29 September 2022

St Peter's Complaynt : Lines 157-168

These posts contain revised and expanded notes to St Peter's Complayntconsidered by many to be the last poem written by St Robert Southwell ("RS") before his martyrdom on the 21st of February 1595.  The original series of posts was first published in 2018 on our sister site, Mary's English DowryI have expanded my original notes so as to provide a more detailed critical apparatus - with fairly extensive use of quotations from the period in which RS wrote. I have also included paraphrases with the aim of making the poet's language more accessible to modern readers. The work is offered to Mary, Our Queen and Mother, and dedicated to EEKPTEE&EA.]



👈The Tears of St Peter (1587-1596) 
El Greco (Domḗnikos Theotokópoulos) 1541-1614
Museo Soumaya at Plaza Carso, Mexico.



+    +    +

- 27 -

Ah! whether was forgotten loue exil'd?
Where did the truth of pledged promise sleepe?
What in my thoughts begat this vgly child,
That could through rented soule thus fiercely creepe?
O viper, feare their death by whom thou liuest;
All good thy ruine's wreck, all euils thou giuest.

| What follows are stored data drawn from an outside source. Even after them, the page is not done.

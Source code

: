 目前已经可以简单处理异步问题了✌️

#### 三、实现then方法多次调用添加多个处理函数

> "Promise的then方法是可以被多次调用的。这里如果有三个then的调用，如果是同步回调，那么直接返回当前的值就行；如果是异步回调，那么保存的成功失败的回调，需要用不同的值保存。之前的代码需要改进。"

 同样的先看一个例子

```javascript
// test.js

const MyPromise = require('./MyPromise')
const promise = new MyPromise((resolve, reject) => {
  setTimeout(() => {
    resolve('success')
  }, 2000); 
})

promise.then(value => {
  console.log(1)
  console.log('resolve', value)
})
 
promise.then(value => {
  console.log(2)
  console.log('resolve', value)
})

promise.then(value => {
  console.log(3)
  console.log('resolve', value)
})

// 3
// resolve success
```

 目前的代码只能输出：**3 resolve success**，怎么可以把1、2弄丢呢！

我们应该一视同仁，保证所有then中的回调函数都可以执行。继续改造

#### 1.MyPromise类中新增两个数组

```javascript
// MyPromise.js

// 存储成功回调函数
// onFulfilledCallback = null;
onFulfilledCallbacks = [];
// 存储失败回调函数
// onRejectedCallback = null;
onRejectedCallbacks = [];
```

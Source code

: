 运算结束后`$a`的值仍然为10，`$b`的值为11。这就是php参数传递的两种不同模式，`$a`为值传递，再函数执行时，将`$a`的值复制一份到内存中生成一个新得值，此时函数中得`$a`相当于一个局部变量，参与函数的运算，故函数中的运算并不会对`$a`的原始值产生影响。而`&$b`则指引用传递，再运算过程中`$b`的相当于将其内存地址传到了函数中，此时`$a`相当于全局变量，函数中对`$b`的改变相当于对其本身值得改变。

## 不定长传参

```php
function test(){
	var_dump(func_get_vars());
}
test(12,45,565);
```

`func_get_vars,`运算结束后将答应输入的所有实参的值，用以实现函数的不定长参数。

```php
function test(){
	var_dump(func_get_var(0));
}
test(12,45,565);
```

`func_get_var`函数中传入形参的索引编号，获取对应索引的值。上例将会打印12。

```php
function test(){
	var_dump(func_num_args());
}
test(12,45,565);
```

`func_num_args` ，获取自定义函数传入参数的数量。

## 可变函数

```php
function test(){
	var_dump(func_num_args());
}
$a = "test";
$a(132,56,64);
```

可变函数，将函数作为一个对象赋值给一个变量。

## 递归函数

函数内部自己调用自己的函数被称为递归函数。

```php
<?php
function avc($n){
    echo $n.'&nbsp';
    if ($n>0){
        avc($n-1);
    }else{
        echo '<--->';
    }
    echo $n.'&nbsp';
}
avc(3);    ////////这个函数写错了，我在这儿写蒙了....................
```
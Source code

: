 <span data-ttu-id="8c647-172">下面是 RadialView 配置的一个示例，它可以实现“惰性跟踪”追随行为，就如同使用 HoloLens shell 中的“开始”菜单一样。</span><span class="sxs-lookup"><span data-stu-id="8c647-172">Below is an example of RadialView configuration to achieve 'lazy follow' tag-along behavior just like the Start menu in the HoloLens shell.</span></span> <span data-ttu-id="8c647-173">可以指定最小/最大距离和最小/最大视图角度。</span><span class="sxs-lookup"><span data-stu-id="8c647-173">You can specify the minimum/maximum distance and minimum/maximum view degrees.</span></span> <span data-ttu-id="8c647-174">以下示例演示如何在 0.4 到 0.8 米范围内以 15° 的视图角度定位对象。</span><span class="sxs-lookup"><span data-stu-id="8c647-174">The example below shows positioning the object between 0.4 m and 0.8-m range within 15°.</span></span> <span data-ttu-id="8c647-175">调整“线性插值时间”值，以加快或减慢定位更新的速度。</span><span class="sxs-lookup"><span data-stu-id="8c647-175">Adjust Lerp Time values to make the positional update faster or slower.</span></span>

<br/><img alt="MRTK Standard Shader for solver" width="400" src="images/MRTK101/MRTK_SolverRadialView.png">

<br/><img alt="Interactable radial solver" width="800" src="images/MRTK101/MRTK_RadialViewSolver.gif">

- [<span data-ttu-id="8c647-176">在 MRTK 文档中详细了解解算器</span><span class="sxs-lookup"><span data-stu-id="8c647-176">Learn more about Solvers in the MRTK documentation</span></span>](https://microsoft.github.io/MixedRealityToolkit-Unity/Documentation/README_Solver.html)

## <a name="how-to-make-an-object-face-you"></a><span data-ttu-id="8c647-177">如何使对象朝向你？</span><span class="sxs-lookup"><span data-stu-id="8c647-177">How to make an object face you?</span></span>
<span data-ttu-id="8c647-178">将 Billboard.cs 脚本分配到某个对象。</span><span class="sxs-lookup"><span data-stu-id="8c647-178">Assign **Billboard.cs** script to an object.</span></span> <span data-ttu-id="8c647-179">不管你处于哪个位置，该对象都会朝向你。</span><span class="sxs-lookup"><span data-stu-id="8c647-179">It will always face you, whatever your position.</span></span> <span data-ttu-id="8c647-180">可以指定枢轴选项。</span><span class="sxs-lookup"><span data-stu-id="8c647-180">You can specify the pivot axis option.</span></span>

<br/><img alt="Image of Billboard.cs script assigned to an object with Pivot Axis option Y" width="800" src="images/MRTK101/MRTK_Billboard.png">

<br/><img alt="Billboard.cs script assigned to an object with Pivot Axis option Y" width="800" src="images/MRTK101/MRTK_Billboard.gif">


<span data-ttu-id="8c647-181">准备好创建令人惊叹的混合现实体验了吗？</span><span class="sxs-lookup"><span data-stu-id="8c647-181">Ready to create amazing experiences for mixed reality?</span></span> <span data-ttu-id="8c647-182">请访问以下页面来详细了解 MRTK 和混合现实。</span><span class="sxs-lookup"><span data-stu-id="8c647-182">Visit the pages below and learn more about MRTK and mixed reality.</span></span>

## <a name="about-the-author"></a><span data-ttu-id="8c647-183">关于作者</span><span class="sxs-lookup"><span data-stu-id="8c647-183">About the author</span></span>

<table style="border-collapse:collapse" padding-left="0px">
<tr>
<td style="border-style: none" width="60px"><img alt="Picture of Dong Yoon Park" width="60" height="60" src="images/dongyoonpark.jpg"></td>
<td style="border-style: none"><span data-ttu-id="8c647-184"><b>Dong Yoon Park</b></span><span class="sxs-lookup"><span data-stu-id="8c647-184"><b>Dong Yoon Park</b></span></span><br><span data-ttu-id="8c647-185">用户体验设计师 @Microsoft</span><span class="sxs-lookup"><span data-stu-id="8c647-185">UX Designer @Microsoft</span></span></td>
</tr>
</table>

    Thou didst forget thy love for Christ . . . whither has it been banished? Thou didst pledge a promise to Christ, but where did it go to die? How did thy thoughts generate this hideous idea that would rip thy soul apart and crawl out? How like a viper, yet thou, seeking to save thy life, shouldst fear the death of all thou dost cherish; thy spiritual ruin is the destruction of the good and thou hast become the source of every evil.  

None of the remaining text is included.